A new video stitched together using the first PUNCH (Polarimeter to Unify the Corona and Heliosphere) mission images captured these eruptions from the Sun from May to June. The result is the stunning time-lapse video above.
PUNCH launched into polar orbit on March 11 to create 3D observations of the Sun’s outer atmosphere. The mission consists of four suitcase-sized spacecraft, each with an imager onboard. The four spacecraft work in tandem to form a single “virtual instrument,” according to NASA.
In the video, CMES are seen blasting out and moving in all directions. The CME imagery was taken using PUNCH’s three Wide Field Imagers and a Narrow Field Imager.

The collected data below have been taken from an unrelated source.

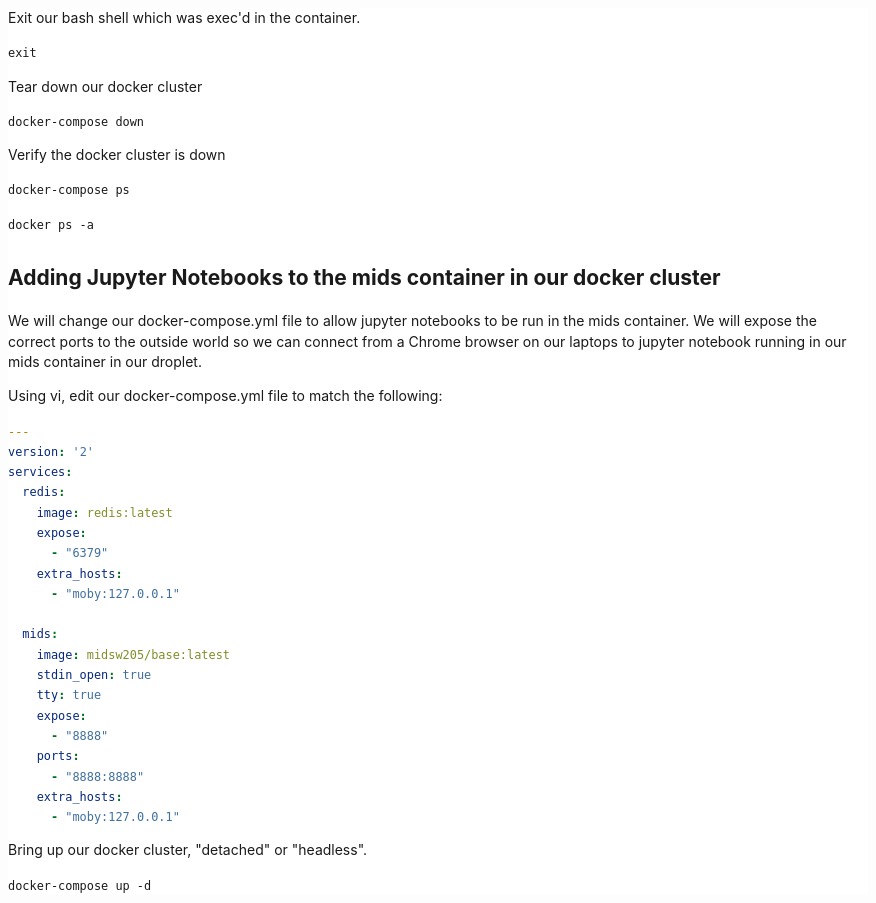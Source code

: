 Exit our bash shell which was exec'd in the container.

```
exit
```

Tear down our docker cluster

```
docker-compose down
```

Verify the docker cluster is down

```
docker-compose ps
```

```
docker ps -a
```

## Adding Jupyter Notebooks to the mids container in our docker cluster

We will change our docker-compose.yml file to allow jupyter notebooks to be run in the mids container.  We will expose the correct ports to the outside world so we can connect from a Chrome browser on our laptops to jupyter notebook running in our mids container in our droplet.

Using vi, edit our docker-compose.yml file to match the following:

```yml
---
version: '2'
services:
  redis:
    image: redis:latest
    expose:
      - "6379"
    extra_hosts:
      - "moby:127.0.0.1"

  mids:
    image: midsw205/base:latest
    stdin_open: true
    tty: true
    expose:
      - "8888"
    ports:
      - "8888:8888"
    extra_hosts:
      - "moby:127.0.0.1"
```

Bring up our docker cluster, "detached" or "headless".

```
docker-compose up -d
```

The spacecraft includes a coronagraph, which blocks out the bright light of the Sun revealing the details of the Sun’s atmosphere, enabling the views below.
“These preliminary movies show that PUNCH can actually track space weather across the solar system and view the corona and solar wind as a single system,” said Craig DeForest, PUNCH principal investigator from SwRI’s Space Science and Exploration Division in Boulder, Colorado. “This big-picture view is essential to helping scientists better understand and predict space weather driven by CMEs, which can disrupt communications, endanger satellites and create auroras at Earth.”
CMEs can trigger Geomagnetic Storms on Earth, creating vibrant displays of Northern Lights. However, they can also impact the technology we use daily, such as GPS, and cause power grid issues.
DeForest said the best is yet to come from PUNCH.
“Once the spacecraft are in their final formation and the ground processing is fully sighted over the next few months, we’ll be able to track the solar wind and space weather in 3D throughout our neighborhood in space,” DeForest said.
The PUNCH mission comes as the Sun reached solar maximum last year in Solar Cycle 25, a period marked by increasing sunspots and more extreme space weather such as the geomagnetic storms of May 2024 which produced Northern Lights in the Southeast. NASA said the auroras were some of the strongest in 500 years.